▶ [Task objective]: The lines to extract run from the start of the records through the line with "### 归约（reduction）", both ends included; drop the pictures.

[Saved data entries]
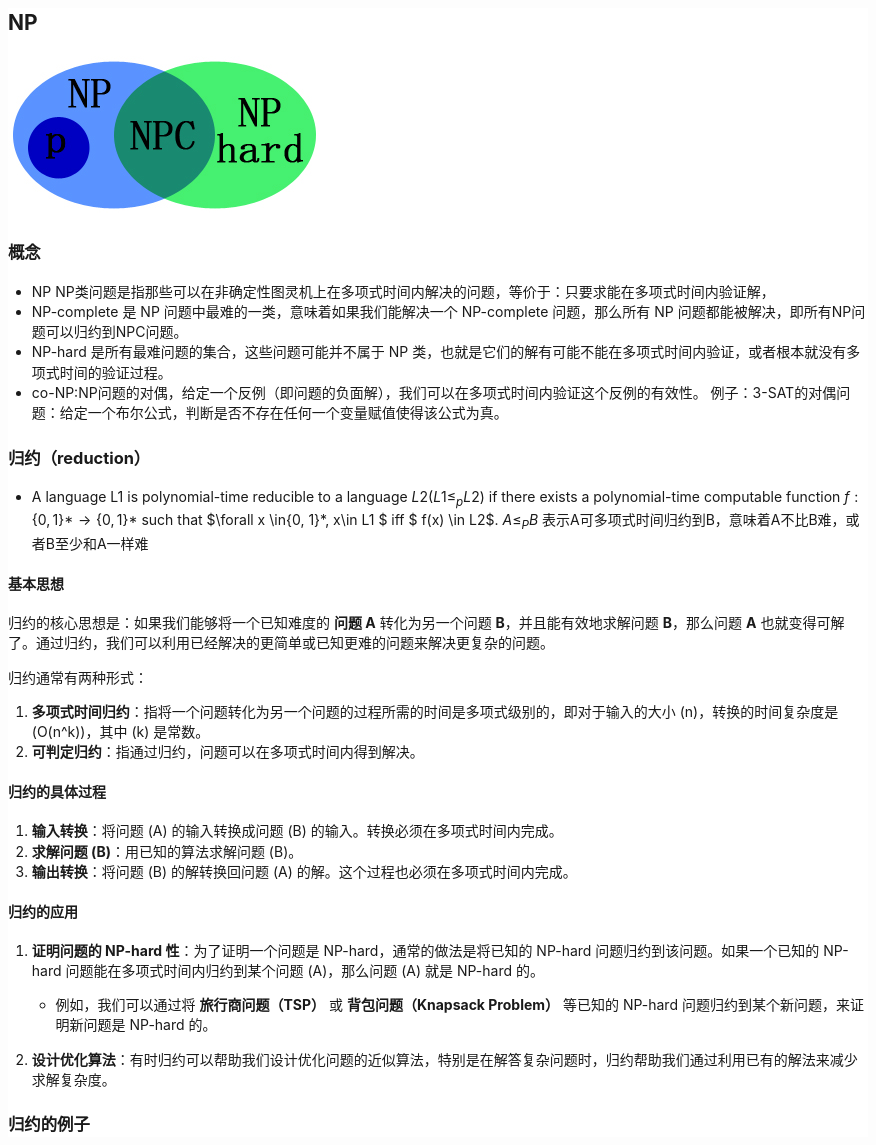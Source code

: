 
## NP

![alt text](\img\study\ADS\algorithm\np.png)


### 概念

- NP NP类问题是指那些可以在非确定性图灵机上在多项式时间内解决的问题，等价于：只要求能在多项式时间内验证解，
- NP-complete 是 NP 问题中最难的一类，意味着如果我们能解决一个 NP-complete 问题，那么所有 NP 问题都能被解决，即所有NP问题可以归约到NPC问题。
- NP-hard 是所有最难问题的集合，这些问题可能并不属于 NP 类，也就是它们的解有可能不能在多项式时间内验证，或者根本就没有多项式时间的验证过程。
- co-NP:NP问题的对偶，给定一个反例（即问题的负面解），我们可以在多项式时间内验证这个反例的有效性。
  例子：3-SAT的对偶问题：给定一个布尔公式，判断是否不存在任何一个变量赋值使得该公式为真。


### 归约（reduction）

- A language L1 is polynomial-time reducible to a language $L2 ( L1 \leq_p L2 )$ if there exists a polynomial-time computable function  $f : \{0, 1\}* → \{0,1\}*$ such that  $\forall x \in\{0, 1\}*,  x\in L1 $ iff $  f(x) \in L2$.
$A \leq_P B$ 表示A可多项式时间归约到B，意味着A不比B难，或者B至少和A一样难

#### 基本思想

归约的核心思想是：如果我们能够将一个已知难度的 **问题 A** 转化为另一个问题 **B**，并且能有效地求解问题 **B**，那么问题 **A** 也就变得可解了。通过归约，我们可以利用已经解决的更简单或已知更难的问题来解决更复杂的问题。

归约通常有两种形式：

1. **多项式时间归约**：指将一个问题转化为另一个问题的过程所需的时间是多项式级别的，即对于输入的大小 \(n\)，转换的时间复杂度是 \(O(n^k)\)，其中 \(k\) 是常数。
2. **可判定归约**：指通过归约，问题可以在多项式时间内得到解决。

#### 归约的具体过程

1. **输入转换**：将问题 \(A\) 的输入转换成问题 \(B\) 的输入。转换必须在多项式时间内完成。
2. **求解问题 \(B\)**：用已知的算法求解问题 \(B\)。
3. **输出转换**：将问题 \(B\) 的解转换回问题 \(A\) 的解。这个过程也必须在多项式时间内完成。

#### 归约的应用

1. **证明问题的 NP-hard 性**：为了证明一个问题是 NP-hard，通常的做法是将已知的 NP-hard 问题归约到该问题。如果一个已知的 NP-hard 问题能在多项式时间内归约到某个问题 \(A\)，那么问题 \(A\) 就是 NP-hard 的。
   - 例如，我们可以通过将 **旅行商问题（TSP）** 或 **背包问题（Knapsack Problem）** 等已知的 NP-hard 问题归约到某个新问题，来证明新问题是 NP-hard 的。

2. **设计优化算法**：有时归约可以帮助我们设计优化问题的近似算法，特别是在解答复杂问题时，归约帮助我们通过利用已有的解法来减少求解复杂度。

### 归约的例子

▶ [Result of the exercise]:
Source code

: 
## NP

![alt text](\img\study\ADS\algorithm\np.png)


### 概念

- NP NP类问题是指那些可以在非确定性图灵机上在多项式时间内解决的问题，等价于：只要求能在多项式时间内验证解，
- NP-complete 是 NP 问题中最难的一类，意味着如果我们能解决一个 NP-complete 问题，那么所有 NP 问题都能被解决，即所有NP问题可以归约到NPC问题。
- NP-hard 是所有最难问题的集合，这些问题可能并不属于 NP 类，也就是它们的解有可能不能在多项式时间内验证，或者根本就没有多项式时间的验证过程。
- co-NP:NP问题的对偶，给定一个反例（即问题的负面解），我们可以在多项式时间内验证这个反例的有效性。
  例子：3-SAT的对偶问题：给定一个布尔公式，判断是否不存在任何一个变量赋值使得该公式为真。


### 归约（reduction）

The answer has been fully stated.